WHAT YOU SHOULD DO
Copy each line below that has "token".

---------------

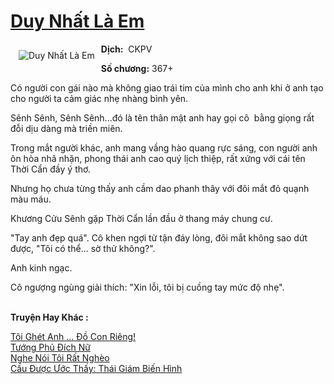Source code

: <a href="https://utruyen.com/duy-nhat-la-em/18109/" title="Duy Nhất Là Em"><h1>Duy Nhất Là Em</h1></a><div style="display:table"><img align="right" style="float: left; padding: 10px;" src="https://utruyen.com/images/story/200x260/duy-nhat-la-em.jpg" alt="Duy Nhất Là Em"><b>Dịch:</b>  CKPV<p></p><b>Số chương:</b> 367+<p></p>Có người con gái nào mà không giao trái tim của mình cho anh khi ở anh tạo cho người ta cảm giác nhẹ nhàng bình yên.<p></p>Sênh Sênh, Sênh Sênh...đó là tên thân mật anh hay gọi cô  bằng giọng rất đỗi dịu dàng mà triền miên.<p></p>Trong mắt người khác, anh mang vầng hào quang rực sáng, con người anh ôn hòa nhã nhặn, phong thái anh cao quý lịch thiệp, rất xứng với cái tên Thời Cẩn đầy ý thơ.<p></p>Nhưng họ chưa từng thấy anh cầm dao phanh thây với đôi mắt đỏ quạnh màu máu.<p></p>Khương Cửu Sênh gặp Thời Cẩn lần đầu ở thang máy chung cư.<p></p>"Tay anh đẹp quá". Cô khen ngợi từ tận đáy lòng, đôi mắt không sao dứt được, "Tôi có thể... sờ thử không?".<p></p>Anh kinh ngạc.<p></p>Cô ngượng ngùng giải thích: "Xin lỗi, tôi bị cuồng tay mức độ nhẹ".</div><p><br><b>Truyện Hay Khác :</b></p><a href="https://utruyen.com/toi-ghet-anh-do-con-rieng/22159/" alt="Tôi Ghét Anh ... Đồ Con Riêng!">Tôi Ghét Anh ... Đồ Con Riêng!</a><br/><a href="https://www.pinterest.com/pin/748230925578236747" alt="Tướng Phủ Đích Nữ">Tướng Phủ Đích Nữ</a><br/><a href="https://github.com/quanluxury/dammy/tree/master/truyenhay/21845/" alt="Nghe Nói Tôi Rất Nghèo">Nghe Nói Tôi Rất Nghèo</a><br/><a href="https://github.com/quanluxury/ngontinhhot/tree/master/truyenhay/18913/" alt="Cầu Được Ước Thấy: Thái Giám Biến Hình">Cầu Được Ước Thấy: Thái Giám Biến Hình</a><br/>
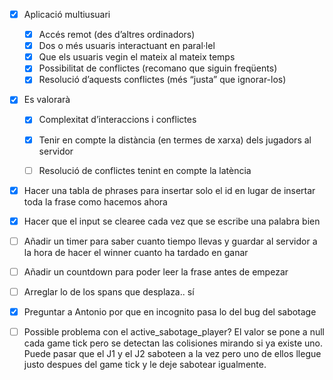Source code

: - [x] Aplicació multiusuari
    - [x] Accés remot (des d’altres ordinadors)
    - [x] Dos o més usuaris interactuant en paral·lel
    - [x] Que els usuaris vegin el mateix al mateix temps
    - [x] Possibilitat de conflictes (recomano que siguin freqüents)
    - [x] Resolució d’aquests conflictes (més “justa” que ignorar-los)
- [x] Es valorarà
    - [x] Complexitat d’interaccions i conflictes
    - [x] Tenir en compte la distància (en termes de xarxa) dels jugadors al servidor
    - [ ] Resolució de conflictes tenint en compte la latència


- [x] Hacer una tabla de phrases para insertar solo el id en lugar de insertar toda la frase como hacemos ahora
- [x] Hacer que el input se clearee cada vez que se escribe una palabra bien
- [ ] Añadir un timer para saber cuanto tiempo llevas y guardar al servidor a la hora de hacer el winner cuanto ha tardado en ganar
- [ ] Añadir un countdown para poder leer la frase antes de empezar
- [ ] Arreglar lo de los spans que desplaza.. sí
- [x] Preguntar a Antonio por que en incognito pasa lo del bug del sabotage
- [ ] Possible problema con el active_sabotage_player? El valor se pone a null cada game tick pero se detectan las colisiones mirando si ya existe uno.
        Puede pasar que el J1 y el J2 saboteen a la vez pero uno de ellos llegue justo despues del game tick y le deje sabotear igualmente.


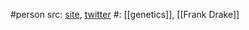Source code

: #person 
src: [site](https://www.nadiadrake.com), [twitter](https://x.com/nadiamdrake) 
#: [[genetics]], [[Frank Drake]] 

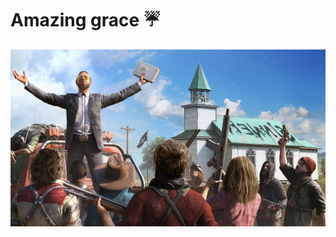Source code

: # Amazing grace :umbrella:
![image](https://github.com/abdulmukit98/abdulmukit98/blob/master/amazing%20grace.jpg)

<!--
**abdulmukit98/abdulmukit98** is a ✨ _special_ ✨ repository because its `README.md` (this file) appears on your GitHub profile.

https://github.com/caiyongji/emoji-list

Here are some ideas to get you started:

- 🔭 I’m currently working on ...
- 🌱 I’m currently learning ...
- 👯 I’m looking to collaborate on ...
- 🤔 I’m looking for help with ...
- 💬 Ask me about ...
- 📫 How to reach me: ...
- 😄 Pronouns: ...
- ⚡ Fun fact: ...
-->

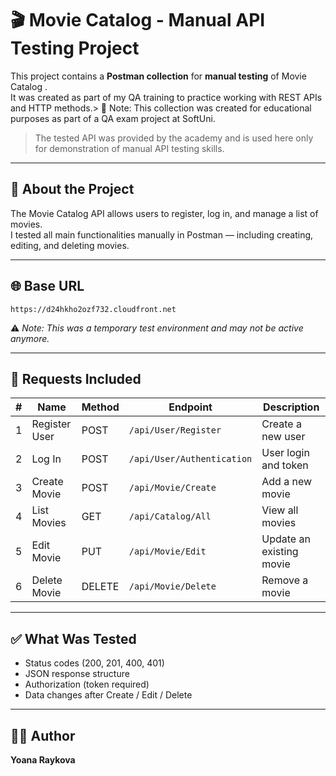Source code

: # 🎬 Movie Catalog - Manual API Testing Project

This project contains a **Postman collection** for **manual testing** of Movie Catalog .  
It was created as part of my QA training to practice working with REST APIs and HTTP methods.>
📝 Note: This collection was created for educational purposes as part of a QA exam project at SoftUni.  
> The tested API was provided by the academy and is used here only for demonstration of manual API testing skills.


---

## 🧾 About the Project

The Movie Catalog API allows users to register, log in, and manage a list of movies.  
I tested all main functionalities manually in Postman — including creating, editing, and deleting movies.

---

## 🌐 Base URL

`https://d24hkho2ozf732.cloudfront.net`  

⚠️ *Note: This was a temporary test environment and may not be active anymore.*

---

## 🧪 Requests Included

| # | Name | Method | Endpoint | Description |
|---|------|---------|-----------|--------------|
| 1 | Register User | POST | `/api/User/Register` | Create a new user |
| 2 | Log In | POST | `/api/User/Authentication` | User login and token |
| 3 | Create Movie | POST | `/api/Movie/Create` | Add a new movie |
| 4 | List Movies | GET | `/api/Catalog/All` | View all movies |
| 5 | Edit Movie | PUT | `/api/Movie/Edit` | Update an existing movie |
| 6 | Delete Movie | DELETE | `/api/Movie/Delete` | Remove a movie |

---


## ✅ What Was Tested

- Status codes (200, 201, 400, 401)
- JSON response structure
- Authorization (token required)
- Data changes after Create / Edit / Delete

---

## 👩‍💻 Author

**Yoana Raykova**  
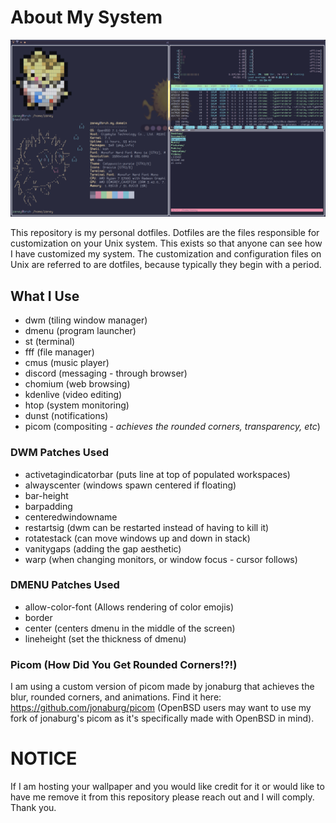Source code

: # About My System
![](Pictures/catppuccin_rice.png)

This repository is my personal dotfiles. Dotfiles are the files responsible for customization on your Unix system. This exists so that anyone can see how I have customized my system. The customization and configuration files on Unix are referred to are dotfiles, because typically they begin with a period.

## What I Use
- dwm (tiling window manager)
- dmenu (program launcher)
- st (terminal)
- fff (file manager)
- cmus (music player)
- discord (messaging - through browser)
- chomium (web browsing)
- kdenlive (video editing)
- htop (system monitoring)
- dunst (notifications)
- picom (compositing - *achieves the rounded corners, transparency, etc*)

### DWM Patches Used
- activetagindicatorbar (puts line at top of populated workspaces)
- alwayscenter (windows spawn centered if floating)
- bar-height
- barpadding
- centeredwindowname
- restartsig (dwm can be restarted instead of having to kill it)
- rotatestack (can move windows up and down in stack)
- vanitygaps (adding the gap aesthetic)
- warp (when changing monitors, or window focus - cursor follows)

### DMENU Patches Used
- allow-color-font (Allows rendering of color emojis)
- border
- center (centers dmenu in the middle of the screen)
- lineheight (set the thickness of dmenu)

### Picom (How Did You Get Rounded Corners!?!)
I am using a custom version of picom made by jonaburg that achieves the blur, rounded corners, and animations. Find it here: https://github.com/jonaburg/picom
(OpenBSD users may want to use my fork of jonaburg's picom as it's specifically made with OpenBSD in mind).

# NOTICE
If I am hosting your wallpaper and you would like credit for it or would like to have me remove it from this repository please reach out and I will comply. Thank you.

---------------

RESPONSE TO THIS TASK
| 2 | Log In | POST | `/api/User/Authentication` | User login and token |
- Authorization (token required)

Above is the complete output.